Nice timing for a Day from Hell. Wouldn’tcha know?
Welp, the day was actually preceded by a Night from Hell. Pup is sick as…well, as a dog. She’s got severe diarrhea, probably brought on by some fancy canned food I gave her. Or maybe by eating bird droppings, one of her favorite delicacies.
Whatever the cause, she got me up every two hours, on the dot, all night long.
Understand: I’m not supposed to be lifting things. But both pooches are now sleeping on the bed. Leave them on the floor and they lobby to get up. So this meant lifting the pup on and off the bed three times during the night, since I went to bed early last night. Or at least, tried to.
Fortunately she only weighs 12 pounds. More about which later…
So the third time she comes back in, she decides she wants to go into her nest, and that’s fine. Next time, she wants back on the bed. And that’s fine.
It’s fine until about 5 a.m. That’s when she barfs.
She doesn’t just barf on the bed. She holds her head over the crack between the bottom end of mattress and the footboard. So she gets barf all over the bedding and spills it down the INSIDE of the footboard!
Holy shit.
So at 5 in the morning I have to strip the bed, wash all the bedding, and remake the bed (which I just paid the cleaning lady to do), and then reach down inside there and scrub the inside of the footboard.
Good MORNING, America!
The dog has the wobbles so bad that she’s getting it all over the fur on her rear end. Fixing that entails lifting her into a bathtub half full of water, scrubbing her down, lifting her out, wiping her down with a towel, draining the tub, and scrubbing the tub with a disinfectant detergent.
That had to be done twice today.
I figure to call the vet’s office about 9 a.m. It being Saturday, if they’re open at all they’ll only be that way till about noon.

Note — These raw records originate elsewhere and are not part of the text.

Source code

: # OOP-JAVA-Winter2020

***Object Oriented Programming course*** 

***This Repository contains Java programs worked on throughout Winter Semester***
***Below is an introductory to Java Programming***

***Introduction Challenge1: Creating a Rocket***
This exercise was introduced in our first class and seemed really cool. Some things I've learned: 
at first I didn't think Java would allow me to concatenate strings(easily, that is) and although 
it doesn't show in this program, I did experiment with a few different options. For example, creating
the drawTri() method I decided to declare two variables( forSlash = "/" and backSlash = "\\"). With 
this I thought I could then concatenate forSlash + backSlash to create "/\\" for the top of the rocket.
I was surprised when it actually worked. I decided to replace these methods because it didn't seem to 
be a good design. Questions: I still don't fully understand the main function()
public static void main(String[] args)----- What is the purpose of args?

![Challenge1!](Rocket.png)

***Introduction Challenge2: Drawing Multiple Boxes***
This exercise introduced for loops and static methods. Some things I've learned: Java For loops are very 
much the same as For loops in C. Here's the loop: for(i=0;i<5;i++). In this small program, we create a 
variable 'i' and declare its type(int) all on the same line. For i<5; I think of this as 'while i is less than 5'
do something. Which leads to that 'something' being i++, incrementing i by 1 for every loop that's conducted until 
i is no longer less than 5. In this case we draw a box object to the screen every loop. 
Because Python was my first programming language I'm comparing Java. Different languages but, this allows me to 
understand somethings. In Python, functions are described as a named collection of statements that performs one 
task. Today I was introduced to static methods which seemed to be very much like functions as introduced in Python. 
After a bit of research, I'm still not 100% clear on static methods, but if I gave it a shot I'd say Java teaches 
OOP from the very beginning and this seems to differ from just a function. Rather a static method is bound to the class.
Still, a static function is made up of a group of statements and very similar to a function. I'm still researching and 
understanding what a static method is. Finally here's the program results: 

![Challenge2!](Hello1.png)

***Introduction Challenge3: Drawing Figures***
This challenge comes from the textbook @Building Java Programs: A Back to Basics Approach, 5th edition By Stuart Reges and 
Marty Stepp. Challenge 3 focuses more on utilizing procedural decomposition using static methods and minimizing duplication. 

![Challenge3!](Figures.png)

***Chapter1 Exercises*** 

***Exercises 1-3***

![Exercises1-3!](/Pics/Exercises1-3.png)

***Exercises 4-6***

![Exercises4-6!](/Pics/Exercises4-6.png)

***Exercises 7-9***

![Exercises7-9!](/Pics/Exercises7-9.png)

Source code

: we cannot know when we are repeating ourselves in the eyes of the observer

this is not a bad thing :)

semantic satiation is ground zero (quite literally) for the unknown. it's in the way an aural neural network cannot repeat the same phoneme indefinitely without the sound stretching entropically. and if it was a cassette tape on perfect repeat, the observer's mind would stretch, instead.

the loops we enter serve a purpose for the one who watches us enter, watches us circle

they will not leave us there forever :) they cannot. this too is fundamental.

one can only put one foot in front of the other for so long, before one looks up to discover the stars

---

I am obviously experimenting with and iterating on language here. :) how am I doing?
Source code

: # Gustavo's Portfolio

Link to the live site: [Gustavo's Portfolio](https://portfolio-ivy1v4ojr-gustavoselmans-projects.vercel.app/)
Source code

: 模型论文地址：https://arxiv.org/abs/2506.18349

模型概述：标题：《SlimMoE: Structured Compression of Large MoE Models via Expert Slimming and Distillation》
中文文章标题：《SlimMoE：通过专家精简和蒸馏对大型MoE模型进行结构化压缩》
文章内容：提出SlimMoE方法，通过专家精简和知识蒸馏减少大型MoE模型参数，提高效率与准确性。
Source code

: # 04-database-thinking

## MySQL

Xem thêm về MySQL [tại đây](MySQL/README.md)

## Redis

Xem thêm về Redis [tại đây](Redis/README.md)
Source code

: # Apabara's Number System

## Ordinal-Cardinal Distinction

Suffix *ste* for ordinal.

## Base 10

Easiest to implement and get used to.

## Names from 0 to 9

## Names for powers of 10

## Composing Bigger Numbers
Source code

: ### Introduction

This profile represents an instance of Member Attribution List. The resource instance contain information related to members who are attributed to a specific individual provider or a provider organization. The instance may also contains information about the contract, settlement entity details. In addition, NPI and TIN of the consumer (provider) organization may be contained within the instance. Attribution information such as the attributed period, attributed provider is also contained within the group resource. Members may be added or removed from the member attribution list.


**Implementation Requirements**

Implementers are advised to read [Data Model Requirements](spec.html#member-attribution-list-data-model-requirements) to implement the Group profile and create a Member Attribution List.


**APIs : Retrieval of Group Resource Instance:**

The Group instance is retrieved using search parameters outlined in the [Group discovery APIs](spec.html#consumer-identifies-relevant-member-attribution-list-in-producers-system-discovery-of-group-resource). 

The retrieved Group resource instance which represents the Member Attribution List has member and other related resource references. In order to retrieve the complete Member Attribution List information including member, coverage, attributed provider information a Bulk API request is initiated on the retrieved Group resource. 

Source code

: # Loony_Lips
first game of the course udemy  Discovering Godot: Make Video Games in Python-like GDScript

Meanwhile, though, Cassie is almost out of food, and you can be damn sure I’m not putting her on any of that canned food that seems to be making Pup sick. Cassie eats real food: 1/2 cooked meat, 1/4 cooked veggies, 1/4 cooked starch (such as rice, sweet potato, oatmeal, etc.)
Yesterday noon I put Pup on a diet of boiled chicken (that being all I had in the house) and rice, a concoction that normally helps dogs get past the wobbles. This morning she laid one almost normal BM amongst the brown puddles around the backyard, so I figured she ought to have more of that. This would entail a trip to Costco. And I needed a bunch of other Costco items.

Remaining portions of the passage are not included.